The term prose refers to the type of writing found in novels, fiction or nonfiction, in contrast with poetics. Prose uses a natural, unstructured quality as compared to poetry, which generally has a more regimented structure. Scholars classify eras of writing by either major societal changes, such as the industrial revolution, or to the generational ideals and era that preceded them. For instance, post-modernism refers to both the time and cultural changes that took place after modernism, a period in the early 1900s when writers experimented with styles such as Surrealism. However, both encompass a wide range of styles and writers.
Poetry utilizes its own set of conventions and definitions. Discussion of poetry involves discussing meter, the pattern of stressed and unstressed syllables in a line. Meter affects the reading and understanding of a poem. One structure of meter is iambic, a meter of one unstressed syllable and then a stressed syllable, together called a foot. Poetic form is also important. For instance, a poem can be a sonnet form, which has 14 equal rhyming lines, or a free verse form, which has no set restrictions.
Both poetry and prose can use other literary devices.

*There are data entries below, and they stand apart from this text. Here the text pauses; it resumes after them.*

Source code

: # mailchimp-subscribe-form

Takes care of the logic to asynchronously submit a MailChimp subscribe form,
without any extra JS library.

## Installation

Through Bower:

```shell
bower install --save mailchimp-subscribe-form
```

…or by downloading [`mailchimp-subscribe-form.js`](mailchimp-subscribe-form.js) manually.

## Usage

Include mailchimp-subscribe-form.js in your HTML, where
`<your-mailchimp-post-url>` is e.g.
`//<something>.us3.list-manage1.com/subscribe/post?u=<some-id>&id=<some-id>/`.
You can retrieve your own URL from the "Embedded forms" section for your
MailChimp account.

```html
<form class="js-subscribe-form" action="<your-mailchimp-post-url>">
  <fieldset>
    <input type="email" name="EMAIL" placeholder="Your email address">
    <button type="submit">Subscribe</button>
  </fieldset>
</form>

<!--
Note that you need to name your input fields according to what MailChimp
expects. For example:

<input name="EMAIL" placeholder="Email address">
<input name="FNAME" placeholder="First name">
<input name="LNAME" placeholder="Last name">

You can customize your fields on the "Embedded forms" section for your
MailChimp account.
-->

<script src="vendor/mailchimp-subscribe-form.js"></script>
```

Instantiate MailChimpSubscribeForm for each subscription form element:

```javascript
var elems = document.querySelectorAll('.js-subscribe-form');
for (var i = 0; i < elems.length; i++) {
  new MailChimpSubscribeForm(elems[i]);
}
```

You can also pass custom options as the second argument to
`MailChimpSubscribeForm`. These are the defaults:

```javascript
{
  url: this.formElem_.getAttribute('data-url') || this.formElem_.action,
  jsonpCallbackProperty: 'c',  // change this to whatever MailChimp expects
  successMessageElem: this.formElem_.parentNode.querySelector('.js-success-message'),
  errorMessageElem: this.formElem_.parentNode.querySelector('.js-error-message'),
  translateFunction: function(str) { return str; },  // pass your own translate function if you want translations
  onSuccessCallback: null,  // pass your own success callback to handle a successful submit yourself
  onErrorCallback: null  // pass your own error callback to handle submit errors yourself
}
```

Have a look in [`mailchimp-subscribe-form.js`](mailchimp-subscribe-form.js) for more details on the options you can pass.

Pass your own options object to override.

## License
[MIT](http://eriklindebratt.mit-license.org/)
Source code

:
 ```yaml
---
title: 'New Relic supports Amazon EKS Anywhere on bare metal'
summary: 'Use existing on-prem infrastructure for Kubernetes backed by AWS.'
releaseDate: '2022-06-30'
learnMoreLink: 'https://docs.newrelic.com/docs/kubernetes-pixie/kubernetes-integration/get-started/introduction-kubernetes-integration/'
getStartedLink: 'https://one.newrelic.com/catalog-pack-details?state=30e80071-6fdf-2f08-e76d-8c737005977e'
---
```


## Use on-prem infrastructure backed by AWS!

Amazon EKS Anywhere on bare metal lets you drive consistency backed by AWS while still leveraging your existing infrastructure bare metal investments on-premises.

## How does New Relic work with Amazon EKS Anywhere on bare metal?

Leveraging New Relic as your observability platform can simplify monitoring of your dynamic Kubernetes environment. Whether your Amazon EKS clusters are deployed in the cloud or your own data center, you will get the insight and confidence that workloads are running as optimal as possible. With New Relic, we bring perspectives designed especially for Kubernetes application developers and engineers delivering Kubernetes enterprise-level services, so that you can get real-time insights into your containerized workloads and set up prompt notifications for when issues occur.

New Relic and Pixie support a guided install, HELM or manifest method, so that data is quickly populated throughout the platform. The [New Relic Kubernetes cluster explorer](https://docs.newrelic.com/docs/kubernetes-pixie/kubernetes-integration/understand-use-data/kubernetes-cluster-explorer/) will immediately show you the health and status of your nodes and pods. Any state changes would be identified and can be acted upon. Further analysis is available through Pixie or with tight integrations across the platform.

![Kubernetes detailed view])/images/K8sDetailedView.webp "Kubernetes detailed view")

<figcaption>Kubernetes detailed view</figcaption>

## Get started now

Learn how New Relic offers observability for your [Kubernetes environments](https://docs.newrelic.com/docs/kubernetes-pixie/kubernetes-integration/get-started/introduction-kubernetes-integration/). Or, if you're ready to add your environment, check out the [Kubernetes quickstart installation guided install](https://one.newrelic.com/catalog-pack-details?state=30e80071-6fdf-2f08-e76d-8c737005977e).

For instance, both poets and prose writers use allegory, the use of a fictional person and their actions to discuss important people and political and societal conditions of their time. In the past, writers used allegory because they faced serious consequences for their writings, and could not engage in direct social commentary. Metaphor, a device which transfers the association of one entity to another, accomplishes a similar effect. For instance, to say someone ate like a horse transfers the idea of a horse's large appetite to a person.